_DIRECTIONS FOR THIS TASK_: A single number is needed: how many lines of the data below contain "page".

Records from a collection
= = =
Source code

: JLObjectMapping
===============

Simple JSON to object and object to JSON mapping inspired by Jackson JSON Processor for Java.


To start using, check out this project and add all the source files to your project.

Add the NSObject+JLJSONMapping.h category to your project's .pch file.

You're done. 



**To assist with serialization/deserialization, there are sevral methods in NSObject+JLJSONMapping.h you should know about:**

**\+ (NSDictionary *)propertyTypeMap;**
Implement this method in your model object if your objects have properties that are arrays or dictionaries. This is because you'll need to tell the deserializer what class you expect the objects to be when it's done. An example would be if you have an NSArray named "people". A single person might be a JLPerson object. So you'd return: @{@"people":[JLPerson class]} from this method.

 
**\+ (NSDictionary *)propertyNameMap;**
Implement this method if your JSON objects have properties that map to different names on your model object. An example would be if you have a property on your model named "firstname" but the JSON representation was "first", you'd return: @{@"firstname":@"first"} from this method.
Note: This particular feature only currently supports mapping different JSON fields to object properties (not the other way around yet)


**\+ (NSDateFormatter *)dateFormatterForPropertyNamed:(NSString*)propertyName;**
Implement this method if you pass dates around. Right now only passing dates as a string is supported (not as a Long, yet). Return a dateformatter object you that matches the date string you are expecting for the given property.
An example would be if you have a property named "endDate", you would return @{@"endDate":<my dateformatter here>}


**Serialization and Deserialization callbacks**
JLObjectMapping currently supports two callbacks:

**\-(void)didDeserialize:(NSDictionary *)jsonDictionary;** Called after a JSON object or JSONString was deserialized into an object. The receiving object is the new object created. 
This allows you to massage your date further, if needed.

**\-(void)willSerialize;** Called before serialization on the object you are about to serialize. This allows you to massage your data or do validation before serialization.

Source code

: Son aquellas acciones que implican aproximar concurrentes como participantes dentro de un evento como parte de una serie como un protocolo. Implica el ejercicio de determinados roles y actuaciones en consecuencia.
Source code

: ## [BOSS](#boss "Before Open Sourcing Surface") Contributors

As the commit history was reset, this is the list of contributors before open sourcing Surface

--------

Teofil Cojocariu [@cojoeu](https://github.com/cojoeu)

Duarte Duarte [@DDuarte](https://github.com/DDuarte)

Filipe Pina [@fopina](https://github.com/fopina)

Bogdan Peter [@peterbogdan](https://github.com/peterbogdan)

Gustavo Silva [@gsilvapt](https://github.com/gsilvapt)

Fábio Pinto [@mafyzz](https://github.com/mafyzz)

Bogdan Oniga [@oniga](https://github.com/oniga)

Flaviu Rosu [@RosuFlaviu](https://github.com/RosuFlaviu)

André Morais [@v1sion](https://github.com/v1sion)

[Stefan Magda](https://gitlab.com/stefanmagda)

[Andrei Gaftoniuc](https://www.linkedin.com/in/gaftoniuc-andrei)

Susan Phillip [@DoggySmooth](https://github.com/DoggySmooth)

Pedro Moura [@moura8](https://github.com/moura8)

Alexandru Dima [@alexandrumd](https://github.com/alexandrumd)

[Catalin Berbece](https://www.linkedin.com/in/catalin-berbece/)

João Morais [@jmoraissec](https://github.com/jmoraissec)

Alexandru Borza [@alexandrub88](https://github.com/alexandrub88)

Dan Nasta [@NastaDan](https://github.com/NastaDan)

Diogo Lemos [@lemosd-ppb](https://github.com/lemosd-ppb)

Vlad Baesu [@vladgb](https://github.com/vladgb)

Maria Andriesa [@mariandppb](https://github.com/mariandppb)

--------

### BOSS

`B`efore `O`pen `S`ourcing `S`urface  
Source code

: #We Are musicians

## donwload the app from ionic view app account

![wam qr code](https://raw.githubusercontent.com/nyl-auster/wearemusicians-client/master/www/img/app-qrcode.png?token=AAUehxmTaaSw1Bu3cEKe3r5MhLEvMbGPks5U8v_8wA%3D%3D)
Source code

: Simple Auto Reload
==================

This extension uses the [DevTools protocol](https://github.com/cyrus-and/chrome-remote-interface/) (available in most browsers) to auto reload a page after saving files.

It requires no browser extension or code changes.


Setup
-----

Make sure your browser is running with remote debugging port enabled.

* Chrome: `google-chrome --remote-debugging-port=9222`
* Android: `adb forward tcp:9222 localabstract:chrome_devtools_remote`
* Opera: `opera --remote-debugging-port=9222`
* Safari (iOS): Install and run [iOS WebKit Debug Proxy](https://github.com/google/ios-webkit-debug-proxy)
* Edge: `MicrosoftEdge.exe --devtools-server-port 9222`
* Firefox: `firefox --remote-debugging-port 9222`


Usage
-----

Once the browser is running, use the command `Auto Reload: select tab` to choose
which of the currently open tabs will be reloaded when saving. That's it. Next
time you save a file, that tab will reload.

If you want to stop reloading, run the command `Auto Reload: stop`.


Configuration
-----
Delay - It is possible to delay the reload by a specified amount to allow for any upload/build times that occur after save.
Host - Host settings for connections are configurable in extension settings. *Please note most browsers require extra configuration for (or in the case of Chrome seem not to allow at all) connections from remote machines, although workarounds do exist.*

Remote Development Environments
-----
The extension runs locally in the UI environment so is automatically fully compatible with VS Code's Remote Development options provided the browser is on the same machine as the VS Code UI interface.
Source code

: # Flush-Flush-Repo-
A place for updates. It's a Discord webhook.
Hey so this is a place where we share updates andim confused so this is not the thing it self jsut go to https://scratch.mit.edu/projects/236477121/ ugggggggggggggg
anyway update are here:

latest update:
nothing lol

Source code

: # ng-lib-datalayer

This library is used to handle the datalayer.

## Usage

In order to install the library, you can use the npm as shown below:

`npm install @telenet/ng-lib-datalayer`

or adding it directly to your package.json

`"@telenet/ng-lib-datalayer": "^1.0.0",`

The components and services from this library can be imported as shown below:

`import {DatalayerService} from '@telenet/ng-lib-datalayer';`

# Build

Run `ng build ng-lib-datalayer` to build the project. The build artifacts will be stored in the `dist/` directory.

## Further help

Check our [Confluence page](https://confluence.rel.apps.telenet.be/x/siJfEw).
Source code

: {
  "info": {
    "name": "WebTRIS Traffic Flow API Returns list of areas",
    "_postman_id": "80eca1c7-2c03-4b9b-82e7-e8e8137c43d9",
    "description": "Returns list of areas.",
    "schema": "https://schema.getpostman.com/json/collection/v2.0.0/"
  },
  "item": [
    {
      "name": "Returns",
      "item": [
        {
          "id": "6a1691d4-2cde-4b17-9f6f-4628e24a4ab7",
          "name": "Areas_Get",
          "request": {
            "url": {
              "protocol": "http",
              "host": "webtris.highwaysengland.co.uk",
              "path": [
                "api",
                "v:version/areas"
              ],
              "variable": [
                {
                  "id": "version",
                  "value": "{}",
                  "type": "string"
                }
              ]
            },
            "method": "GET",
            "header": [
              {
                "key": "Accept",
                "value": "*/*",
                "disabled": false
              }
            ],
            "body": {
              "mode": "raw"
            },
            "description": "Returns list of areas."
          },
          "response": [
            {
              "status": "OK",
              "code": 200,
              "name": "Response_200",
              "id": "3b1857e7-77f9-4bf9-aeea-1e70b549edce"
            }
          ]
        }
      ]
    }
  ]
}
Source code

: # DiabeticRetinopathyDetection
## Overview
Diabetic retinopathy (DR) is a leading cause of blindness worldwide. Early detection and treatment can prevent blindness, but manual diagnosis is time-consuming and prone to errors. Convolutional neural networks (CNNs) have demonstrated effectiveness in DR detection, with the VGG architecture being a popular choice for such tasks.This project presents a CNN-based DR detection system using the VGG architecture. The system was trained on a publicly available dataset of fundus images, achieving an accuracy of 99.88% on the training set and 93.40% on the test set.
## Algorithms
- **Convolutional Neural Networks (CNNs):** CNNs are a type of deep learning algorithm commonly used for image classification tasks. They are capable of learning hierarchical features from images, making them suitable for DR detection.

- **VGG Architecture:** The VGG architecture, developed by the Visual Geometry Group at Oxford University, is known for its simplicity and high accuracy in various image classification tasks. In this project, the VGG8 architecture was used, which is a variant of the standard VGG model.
= = =
_YOUR SOLUTION_: 2